To differentiate healthy brain cells from cancer cells, doctors currently have two choices. One is to put pathologists on standby during surgery so they can do an immediate analysis, an option that Lu calls “very demanding, very stressful” because it can take a half-hour or longer to prepare the tissue samples and offer guidance. Alternately, the surgeon can close the patient and wait for a comprehensive pathology report, which could show the tumor has not been fully removed and another procedure is required.

If Lu can perfect his technique, he sees two quicker and less expensive alternatives. Surgeons could collect a tissue sample, and a technician could examine it using a Raman scattering imaging machine right in the operating room. Maybe even better, OR staff could slide a laser probe through an endoscopy tube into the brain itself, like someone scanning a dark cave with a flashlight.

“More precise operations are important so surgeons are not touching the neuron bundle but still can cut out more of the tumor,” Lu says. “If we have a fresh-tissue pathology approach, the cost and the time for surgeries can be significantly reduced, and surgeons can have more success.”

Building the data infrastructure

What if we already have the answer to cancer detection (and treatment), but we just haven’t unlocked it yet? Professor of Empire Innovation Nancy Guo thinks a lot about this possibility, and artificial intelligence may hold the key.

During the past 10 years, it has become routine for American doctors to order DNA testing for patient tumors to determine if they have certain mutations and, if so, to help set the best course of treatment.

“The U.S. is the only country in the world with health insurance that covers a patient’s complete genome sequencing for advanced cancer patients,” says Guo, a faculty member in Binghamton’s School of Computing. “If you can justify it to improve patient care, the insurance will pay for it — so it can be earlier in their treatment. Patients don’t have to wait until the cancer already has spread everywhere to take the test.”

However, only a small fraction of that DNA information is analyzed for those conclusions. There are about 25,000 genes in the human genome, and identifying which ones are the most important for curing diseases is a monumental task.

That’s where bioinformatics can help. “Machine learning and artificial intelligence — all of these techniques — have not been fully applied to analyze this kind of data,” Guo says. “The data is there at the hospital and everybody pays for it, but it’s underutilized. I think this is a perfect time, and there is a pressing need.”
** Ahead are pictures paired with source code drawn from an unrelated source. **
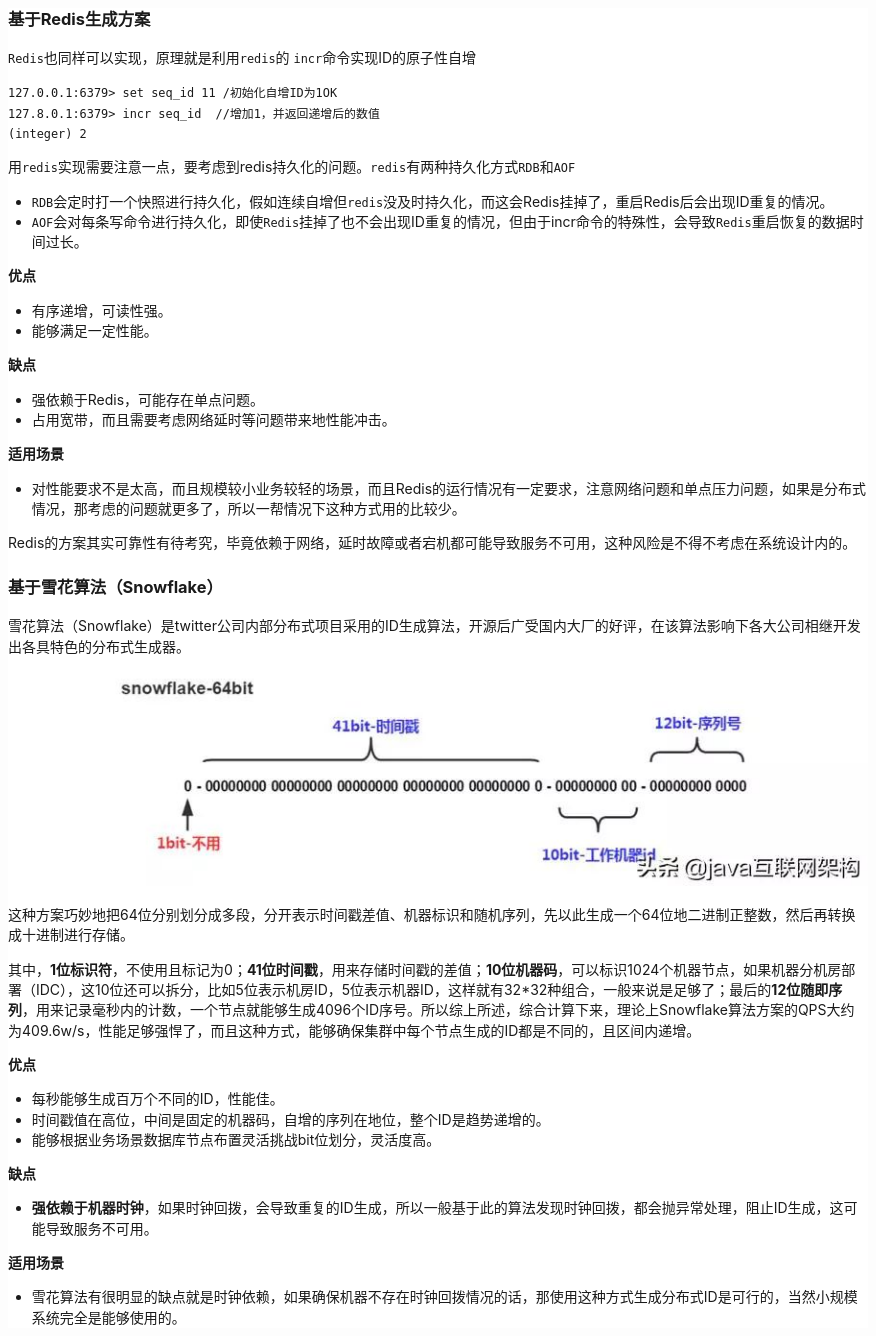 





### 基于Redis生成方案

`Redis`也同样可以实现，原理就是利用`redis`的 `incr`命令实现ID的原子性自增

```shell
127.0.0.1:6379> set seq_id 11 /初始化自增ID为1OK
127.8.0.1:6379> incr seq_id  //增加1，并返回递增后的数值
(integer) 2
```

用`redis`实现需要注意一点，要考虑到redis持久化的问题。`redis`有两种持久化方式`RDB`和`AOF`

- `RDB`会定时打一个快照进行持久化，假如连续自增但`redis`没及时持久化，而这会Redis挂掉了，重启Redis后会出现ID重复的情况。
- `AOF`会对每条写命令进行持久化，即使`Redis`挂掉了也不会出现ID重复的情况，但由于incr命令的特殊性，会导致`Redis`重启恢复的数据时间过长。

**优点**

- 有序递增，可读性强。
- 能够满足一定性能。

**缺点**

- 强依赖于Redis，可能存在单点问题。
- 占用宽带，而且需要考虑网络延时等问题带来地性能冲击。

**适用场景**

- 对性能要求不是太高，而且规模较小业务较轻的场景，而且Redis的运行情况有一定要求，注意网络问题和单点压力问题，如果是分布式情况，那考虑的问题就更多了，所以一帮情况下这种方式用的比较少。

Redis的方案其实可靠性有待考究，毕竟依赖于网络，延时故障或者宕机都可能导致服务不可用，这种风险是不得不考虑在系统设计内的。



### **基于雪花算法（Snowflake）**

雪花算法（Snowflake）是twitter公司内部分布式项目采用的ID生成算法，开源后广受国内大厂的好评，在该算法影响下各大公司相继开发出各具特色的分布式生成器。

![img](../assets/Redis.assets/640.jpeg)

这种方案巧妙地把64位分别划分成多段，分开表示时间戳差值、机器标识和随机序列，先以此生成一个64位地二进制正整数，然后再转换成十进制进行存储。

其中，**1位标识符**，不使用且标记为0；**41位时间戳**，用来存储时间戳的差值；**10位机器码**，可以标识1024个机器节点，如果机器分机房部署（IDC），这10位还可以拆分，比如5位表示机房ID，5位表示机器ID，这样就有32*32种组合，一般来说是足够了；最后的**12位随即序列**，用来记录毫秒内的计数，一个节点就能够生成4096个ID序号。所以综上所述，综合计算下来，理论上Snowflake算法方案的QPS大约为409.6w/s，性能足够强悍了，而且这种方式，能够确保集群中每个节点生成的ID都是不同的，且区间内递增。

**优点**

- 每秒能够生成百万个不同的ID，性能佳。
- 时间戳值在高位，中间是固定的机器码，自增的序列在地位，整个ID是趋势递增的。
- 能够根据业务场景数据库节点布置灵活挑战bit位划分，灵活度高。

**缺点**

- **强依赖于机器时钟**，如果时钟回拨，会导致重复的ID生成，所以一般基于此的算法发现时钟回拨，都会抛异常处理，阻止ID生成，这可能导致服务不可用。

**适用场景**

- 雪花算法有很明显的缺点就是时钟依赖，如果确保机器不存在时钟回拨情况的话，那使用这种方式生成分布式ID是可行的，当然小规模系统完全是能够使用的。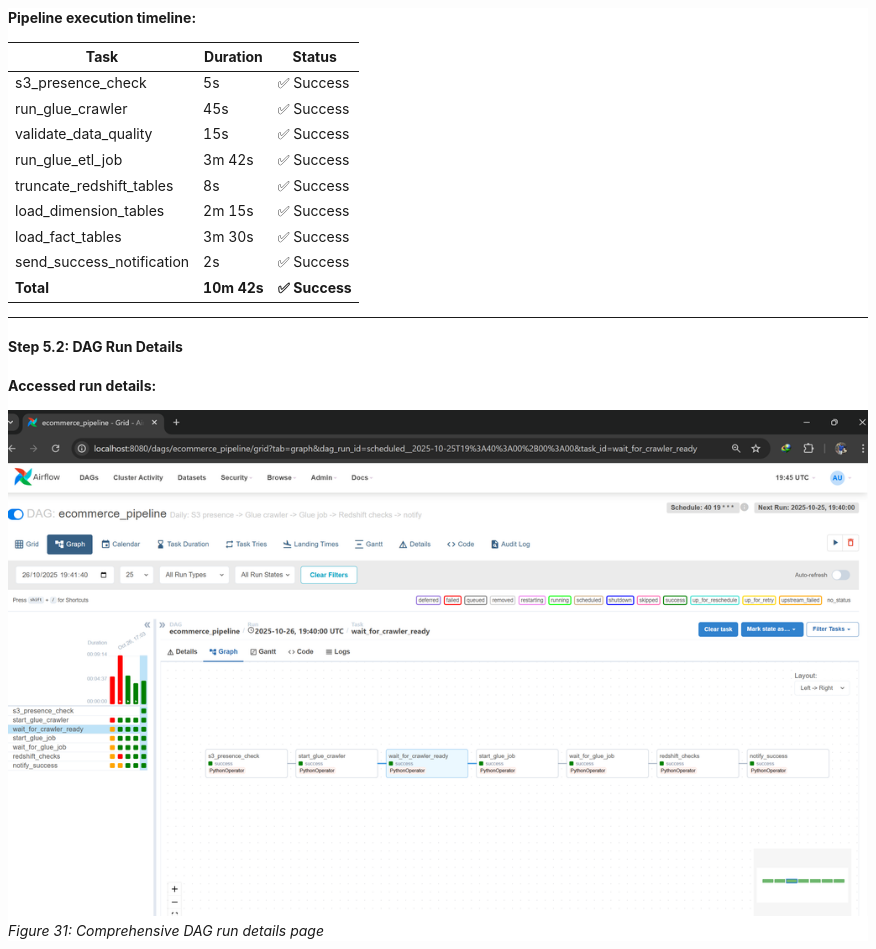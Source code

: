 **Pipeline execution timeline:**

| Task | Duration | Status |
|------|----------|--------|
| s3_presence_check | 5s | ✅ Success |
| run_glue_crawler | 45s | ✅ Success |
| validate_data_quality | 15s | ✅ Success |
| run_glue_etl_job | 3m 42s | ✅ Success |
| truncate_redshift_tables | 8s | ✅ Success |
| load_dimension_tables | 2m 15s | ✅ Success |
| load_fact_tables | 3m 30s | ✅ Success |
| send_success_notification | 2s | ✅ Success |
| **Total** | **10m 42s** | **✅ Success** |

---

#### Step 5.2: DAG Run Details

**Accessed run details:**

![DAG Run Details](images/Screenshot%202025-10-26%20194539.png)
*Figure 31: Comprehensive DAG run details page*
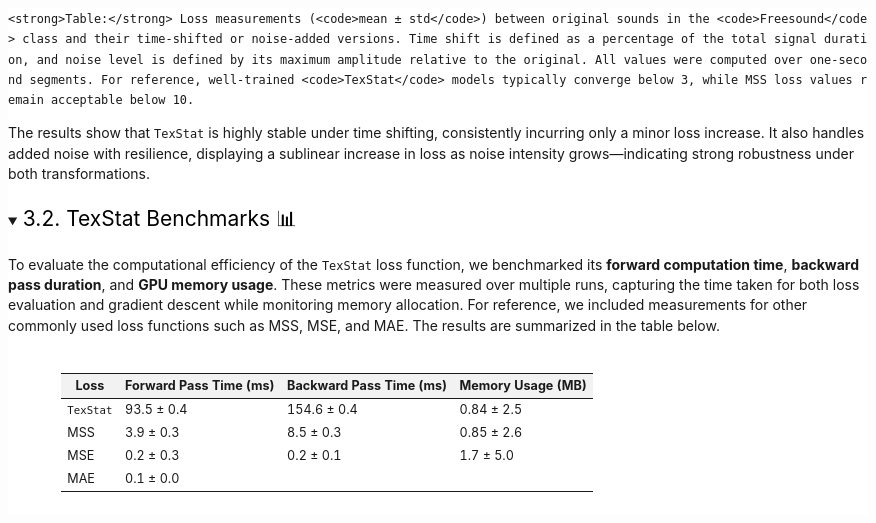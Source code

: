     <strong>Table:</strong> Loss measurements (<code>mean ± std</code>) between original sounds in the <code>Freesound</code> class and their time-shifted or noise-added versions. Time shift is defined as a percentage of the total signal duration, and noise level is defined by its maximum amplitude relative to the original. All values were computed over one-second segments. For reference, well-trained <code>TexStat</code> models typically converge below 3, while MSS loss values remain acceptable below 10.
  </p>
</div>

<p>
The results show that <code>TexStat</code> is highly stable under time shifting, consistently incurring only a minor loss increase. It also handles added noise with resilience, displaying a sublinear increase in loss as noise intensity grows—indicating strong robustness under both transformations.
</p>

</details>


<div style="margin-top: 20px;"></div>
<details open>
<summary><span style="font-weight: normal; font-size: 1.5em; color: black">3.2. TexStat Benchmarks 📊</span></summary>
<div style="margin-top: 20px;"></div>

<p>
To evaluate the computational efficiency of the <code>TexStat</code> loss function, we benchmarked its <strong>forward computation time</strong>, <strong>backward pass duration</strong>, and <strong>GPU memory usage</strong>. These metrics were measured over multiple runs, capturing the time taken for both loss evaluation and gradient descent while monitoring memory allocation. For reference, we included measurements for other commonly used loss functions such as MSS, MSE, and MAE. The results are summarized in the table below.
</p>

<div style="overflow-x: auto; max-width: 90%; margin: 0 auto; padding: 10px; box-sizing: border-box;">
  <table style="width: 100%; border-collapse: collapse; font-size: 0.9em;">
    <thead style="background-color: #f2f2f2;">
      <tr>
        <th>Loss</th>
        <th>Forward Pass Time (ms)</th>
        <th>Backward Pass Time (ms)</th>
        <th>Memory Usage (MB)</th>
      </tr>
    </thead>
    <tbody>
      <tr>
        <td><code>TexStat</code></td>
        <td>93.5 ± 0.4</td>
        <td>154.6 ± 0.4</td>
        <td>0.84 ± 2.5</td>
      </tr>
      <tr>
        <td>MSS</td>
        <td>3.9 ± 0.3</td>
        <td>8.5 ± 0.3</td>
        <td>0.85 ± 2.6</td>
      </tr>
      <tr>
        <td>MSE</td>
        <td>0.2 ± 0.3</td>
        <td>0.2 ± 0.1</td>
        <td>1.7 ± 5.0</td>
      </tr>
      <tr>
        <td>MAE</td>
        <td>0.1 ± 0.0</td>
Guo has led multidisciplinary research into AI with funding from the NIH, the National Science Foundation and corporate partners. Using the latest tools for genome analysis and drug treatment, she has leveraged technology and infrastructure for detecting and fighting cancer.

For instance, one genetic test she helped to develop for lung cancer patients — now under review by the Food and Drug Administration — can predict whether tumors will return or metastasize. She and her team started thinking about how the same test could be an early warning before an official diagnosis.

“We took the gene assay we developed and tested against published data, and we said, ‘Can this go earlier?’” she says. “Maybe a suspicious nodule was detected, and after a biopsy we compare the tissue with normal tissue and make a prediction whether the patient has lung cancer or not. It can even be earlier than that, before a nodule is detected. We are also developing biomarkers in liquid biopsies.”

In clinical cohorts, the test shows about 95% accuracy for lung and breast cancer, although more research is needed.

Advancing Guo’s vision for precision medicine requires investments of money and expertise, as well as full (anonymized) access to DNA testing data from healthcare providers. She believes the potential discoveries could revolutionize cancer detection and accelerate drug development to make personalized medications a reality.

“It won’t be easy, but at least it’s not 10 years ago or 15 years ago when you didn’t even have the data,” she says. “The data is there. We just need to build this infrastructure. It needs to be multidisciplinary with a lot of collaboration, so that is a challenge. If we all work together, though, we can achieve it and then beyond.”